» DATA FOR PROCESSING

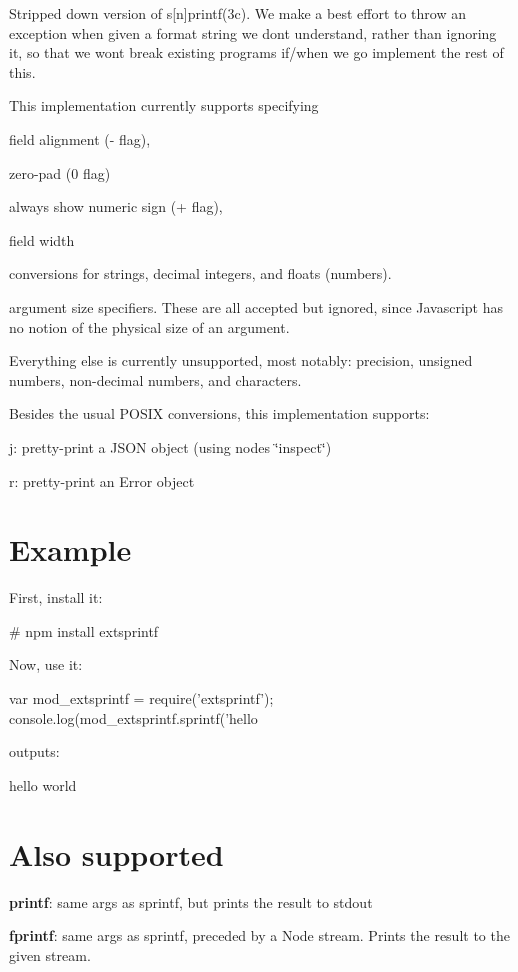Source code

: Stripped down version of s\mbox{[}n\mbox{]}printf(3c). We make a best effort to throw an exception when given a format string we don\textquotesingle{}t understand, rather than ignoring it, so that we won\textquotesingle{}t break existing programs if/when we go implement the rest of this.

This implementation currently supports specifying


\begin{DoxyItemize}
\item field alignment (\textquotesingle{}-\/\textquotesingle{} flag),
\item zero-\/pad (\textquotesingle{}0\textquotesingle{} flag)
\item always show numeric sign (\textquotesingle{}+\textquotesingle{} flag),
\item field width
\item conversions for strings, decimal integers, and floats (numbers).
\item argument size specifiers. These are all accepted but ignored, since Javascript has no notion of the physical size of an argument.
\end{DoxyItemize}

Everything else is currently unsupported, most notably\+: precision, unsigned numbers, non-\/decimal numbers, and characters.

Besides the usual P\+O\+S\+IX conversions, this implementation supports\+:


\begin{DoxyItemize}
\item {\ttfamily j}\+: pretty-\/print a J\+S\+ON object (using node\textquotesingle{}s \char`\"{}inspect\char`\"{})
\item {\ttfamily r}\+: pretty-\/print an Error object
\end{DoxyItemize}

\section*{Example}

First, install it\+: \begin{DoxyVerb}# npm install extsprintf
\end{DoxyVerb}


Now, use it\+: \begin{DoxyVerb}var mod_extsprintf = require('extsprintf');
console.log(mod_extsprintf.sprintf('hello %
\end{DoxyVerb}


outputs\+: \begin{DoxyVerb}hello                     world
\end{DoxyVerb}


\section*{Also supported}

{\bfseries printf}\+: same args as sprintf, but prints the result to stdout

{\bfseries fprintf}\+: same args as sprintf, preceded by a Node stream. Prints the result to the given stream.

» INSTRUCTIONS TO FOLLOW
Everything from the line holding "Everything else is" through the last line of the entries should be retyped exactly, with no other lines.

» SOLUTION FOR THIS TASK
Everything else is currently unsupported, most notably\+: precision, unsigned numbers, non-\/decimal numbers, and characters.

Besides the usual P\+O\+S\+IX conversions, this implementation supports\+:


\begin{DoxyItemize}
\item {\ttfamily j}\+: pretty-\/print a J\+S\+ON object (using node\textquotesingle{}s \char`\"{}inspect\char`\"{})
\item {\ttfamily r}\+: pretty-\/print an Error object
\end{DoxyItemize}

\section*{Example}

First, install it\+: \begin{DoxyVerb}# npm install extsprintf
\end{DoxyVerb}


Now, use it\+: \begin{DoxyVerb}var mod_extsprintf = require('extsprintf');
console.log(mod_extsprintf.sprintf('hello %
\end{DoxyVerb}


outputs\+: \begin{DoxyVerb}hello                     world
\end{DoxyVerb}


\section*{Also supported}

{\bfseries printf}\+: same args as sprintf, but prints the result to stdout

{\bfseries fprintf}\+: same args as sprintf, preceded by a Node stream. Prints the result to the given stream.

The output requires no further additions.